Top of DATA FOR PROCESSING
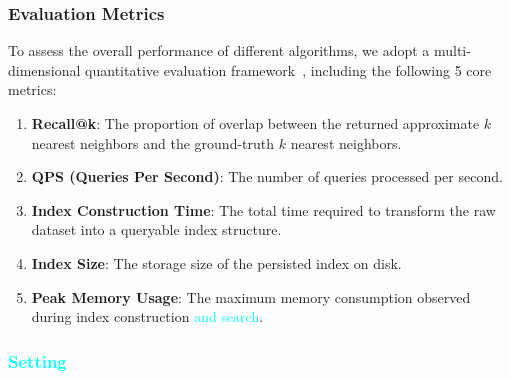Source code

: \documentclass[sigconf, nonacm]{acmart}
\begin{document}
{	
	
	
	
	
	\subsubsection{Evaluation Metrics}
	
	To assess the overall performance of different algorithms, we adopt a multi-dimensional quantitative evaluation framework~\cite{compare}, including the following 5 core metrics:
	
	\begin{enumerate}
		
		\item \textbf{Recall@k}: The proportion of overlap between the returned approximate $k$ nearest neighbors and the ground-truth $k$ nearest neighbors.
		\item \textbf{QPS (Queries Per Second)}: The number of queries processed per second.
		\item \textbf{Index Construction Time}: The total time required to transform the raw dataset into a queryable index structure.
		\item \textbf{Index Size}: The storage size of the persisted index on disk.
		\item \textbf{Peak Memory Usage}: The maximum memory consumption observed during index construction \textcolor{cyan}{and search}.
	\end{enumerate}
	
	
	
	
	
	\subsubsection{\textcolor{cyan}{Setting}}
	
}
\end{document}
Bottom of DATA FOR PROCESSING
Top of DATA FOR PROCESSING
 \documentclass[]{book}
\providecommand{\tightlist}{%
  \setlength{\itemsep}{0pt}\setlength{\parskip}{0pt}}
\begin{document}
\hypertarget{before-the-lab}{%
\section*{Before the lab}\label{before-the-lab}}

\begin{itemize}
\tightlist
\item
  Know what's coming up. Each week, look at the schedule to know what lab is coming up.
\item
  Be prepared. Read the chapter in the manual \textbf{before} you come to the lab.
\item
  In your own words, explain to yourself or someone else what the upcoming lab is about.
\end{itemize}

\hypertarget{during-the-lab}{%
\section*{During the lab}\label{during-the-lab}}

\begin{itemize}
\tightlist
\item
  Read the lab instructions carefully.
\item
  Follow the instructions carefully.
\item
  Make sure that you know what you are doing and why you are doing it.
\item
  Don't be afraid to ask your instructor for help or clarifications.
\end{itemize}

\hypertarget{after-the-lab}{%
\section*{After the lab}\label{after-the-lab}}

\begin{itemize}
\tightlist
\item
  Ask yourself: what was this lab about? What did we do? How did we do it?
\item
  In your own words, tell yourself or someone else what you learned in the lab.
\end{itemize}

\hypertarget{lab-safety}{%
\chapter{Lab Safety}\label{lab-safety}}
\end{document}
Bottom of DATA FOR PROCESSING
Top of DATA FOR PROCESSING
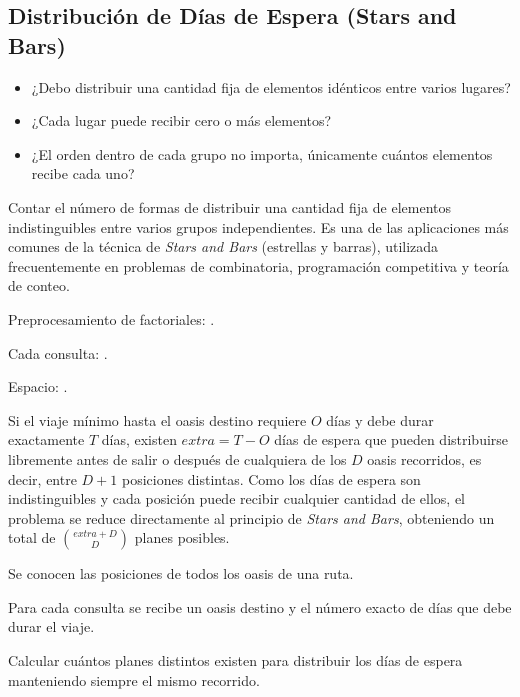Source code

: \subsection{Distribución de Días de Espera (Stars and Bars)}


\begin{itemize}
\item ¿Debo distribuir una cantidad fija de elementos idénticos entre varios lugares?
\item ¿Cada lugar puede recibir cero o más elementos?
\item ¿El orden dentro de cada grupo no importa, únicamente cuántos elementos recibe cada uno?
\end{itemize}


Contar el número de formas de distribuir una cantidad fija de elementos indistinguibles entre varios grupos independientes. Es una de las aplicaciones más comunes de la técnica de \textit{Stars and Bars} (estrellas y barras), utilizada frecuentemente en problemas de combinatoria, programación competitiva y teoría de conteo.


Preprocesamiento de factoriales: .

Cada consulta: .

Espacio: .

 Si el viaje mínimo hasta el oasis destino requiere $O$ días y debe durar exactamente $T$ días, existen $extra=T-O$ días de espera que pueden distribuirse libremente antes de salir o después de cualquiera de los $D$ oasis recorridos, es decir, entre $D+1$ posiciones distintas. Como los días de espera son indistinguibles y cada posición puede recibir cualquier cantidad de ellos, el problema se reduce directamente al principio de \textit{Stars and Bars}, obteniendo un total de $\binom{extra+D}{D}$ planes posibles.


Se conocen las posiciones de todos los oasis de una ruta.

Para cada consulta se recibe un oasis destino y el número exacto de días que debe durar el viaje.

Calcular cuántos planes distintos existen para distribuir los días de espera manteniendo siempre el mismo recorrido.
Bottom of DATA FOR PROCESSING
EXERCISE AIM:
Output only the count of lines in the data containing "what".

THE COMPLETED TASK:
5